:: Brief ::
Every line below that has "graph에" in it should be copied.

:: Material for this task ::

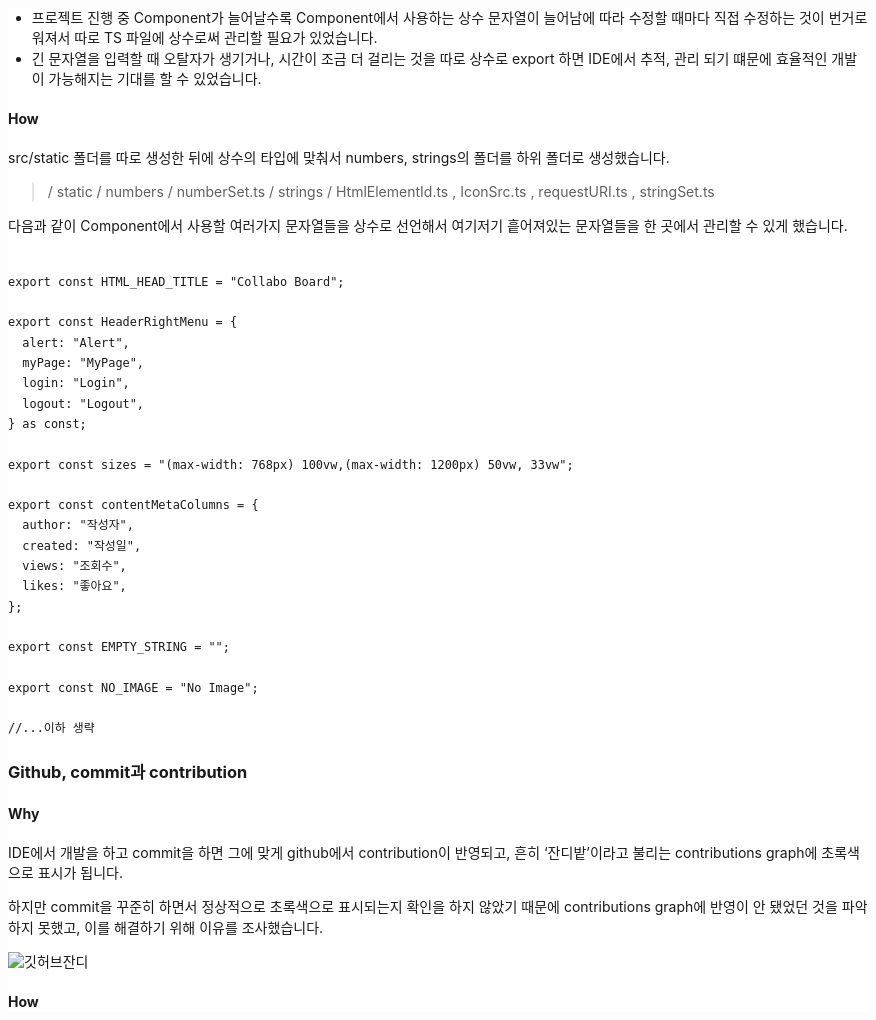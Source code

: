 - 프로젝트 진행 중 Component가 늘어날수록 Component에서 사용하는 상수 문자열이 늘어남에 따라 수정할 때마다 직접 수정하는 것이 번거로워져서 따로 TS 파일에 상수로써 관리할 필요가 있었습니다.
- 긴 문자열을 입력할 때 오탈자가 생기거나, 시간이 조금 더 걸리는 것을 따로 상수로 export 하면 IDE에서 추적, 관리 되기 떄문에 효율적인 개발이 가능해지는 기대를 할 수 있었습니다.

#### How

src/static 폴더를 따로 생성한 뒤에 상수의 타입에 맞춰서 numbers, strings의 폴더를 하위 폴더로 생성했습니다.

> / static / numbers / numberSet.ts
> 	/ strings / HtmlElementId.ts , IconSrc.ts , requestURI.ts , stringSet.ts

다음과 같이 Component에서 사용할 여러가지 문자열들을 상수로 선언해서 여기저기 흩어져있는 문자열들을 한 곳에서 관리할 수 있게 했습니다.

```tsx

export const HTML_HEAD_TITLE = "Collabo Board";

export const HeaderRightMenu = {
  alert: "Alert",
  myPage: "MyPage",
  login: "Login",
  logout: "Logout",
} as const;

export const sizes = "(max-width: 768px) 100vw,(max-width: 1200px) 50vw, 33vw";

export const contentMetaColumns = {
  author: "작성자",
  created: "작성일",
  views: "조회수",
  likes: "좋아요",
};

export const EMPTY_STRING = "";

export const NO_IMAGE = "No Image";

//...이하 생략
```

### Github, commit과 contribution
#### Why

IDE에서 개발을 하고 commit을 하면 그에 맞게 github에서 contribution이 반영되고, 흔히 ‘잔디밭’이라고 불리는 contributions graph에 초록색으로 표시가 됩니다.

하지만 commit을 꾸준히 하면서 정상적으로 초록색으로 표시되는지 확인을 하지 않았기 때문에 contributions graph에 반영이 안 됐었던 것을 파악하지 못했고, 이를 해결하기 위해 이유를 조사했습니다.

![깃허브잔디](https://s3.ap-northeast-2.amazonaws.com/ikiningyou.portfolio.s3.bucket/Images/collaborationBoard/github+commit%EA%B3%BC+contribution/%E1%84%8C%E1%85%A1%E1%86%AB%E1%84%83%E1%85%B5.png)

#### How
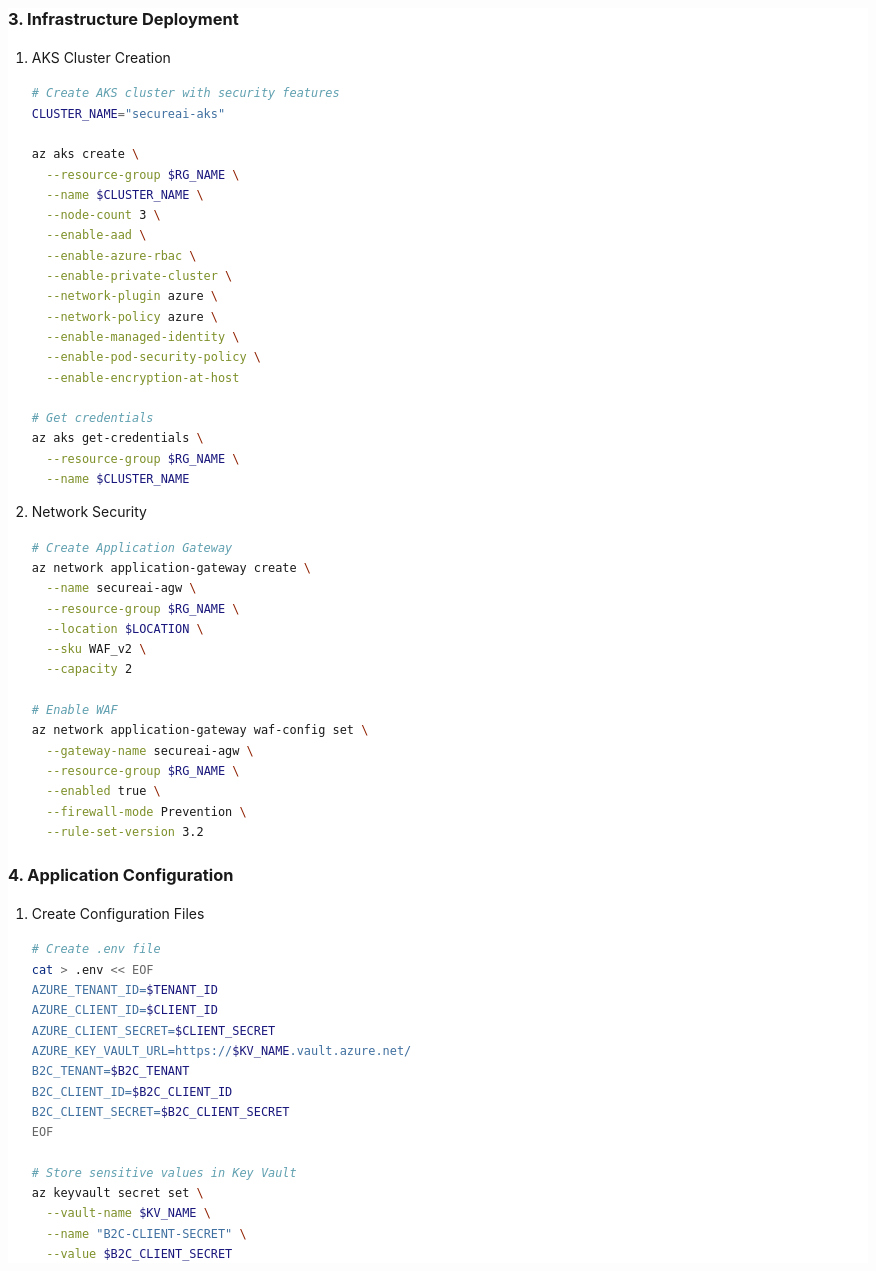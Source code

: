 ### 3. Infrastructure Deployment

1. AKS Cluster Creation
   ```bash
   # Create AKS cluster with security features
   CLUSTER_NAME="secureai-aks"

   az aks create \
     --resource-group $RG_NAME \
     --name $CLUSTER_NAME \
     --node-count 3 \
     --enable-aad \
     --enable-azure-rbac \
     --enable-private-cluster \
     --network-plugin azure \
     --network-policy azure \
     --enable-managed-identity \
     --enable-pod-security-policy \
     --enable-encryption-at-host

   # Get credentials
   az aks get-credentials \
     --resource-group $RG_NAME \
     --name $CLUSTER_NAME
   ```

2. Network Security
   ```bash
   # Create Application Gateway
   az network application-gateway create \
     --name secureai-agw \
     --resource-group $RG_NAME \
     --location $LOCATION \
     --sku WAF_v2 \
     --capacity 2

   # Enable WAF
   az network application-gateway waf-config set \
     --gateway-name secureai-agw \
     --resource-group $RG_NAME \
     --enabled true \
     --firewall-mode Prevention \
     --rule-set-version 3.2
   ```

### 4. Application Configuration

1. Create Configuration Files
   ```bash
   # Create .env file
   cat > .env << EOF
   AZURE_TENANT_ID=$TENANT_ID
   AZURE_CLIENT_ID=$CLIENT_ID
   AZURE_CLIENT_SECRET=$CLIENT_SECRET
   AZURE_KEY_VAULT_URL=https://$KV_NAME.vault.azure.net/
   B2C_TENANT=$B2C_TENANT
   B2C_CLIENT_ID=$B2C_CLIENT_ID
   B2C_CLIENT_SECRET=$B2C_CLIENT_SECRET
   EOF

   # Store sensitive values in Key Vault
   az keyvault secret set \
     --vault-name $KV_NAME \
     --name "B2C-CLIENT-SECRET" \
     --value $B2C_CLIENT_SECRET
   ```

:: Exercise solution ::
IDE에서 개발을 하고 commit을 하면 그에 맞게 github에서 contribution이 반영되고, 흔히 ‘잔디밭’이라고 불리는 contributions graph에 초록색으로 표시가 됩니다.
하지만 commit을 꾸준히 하면서 정상적으로 초록색으로 표시되는지 확인을 하지 않았기 때문에 contributions graph에 반영이 안 됐었던 것을 파악하지 못했고, 이를 해결하기 위해 이유를 조사했습니다.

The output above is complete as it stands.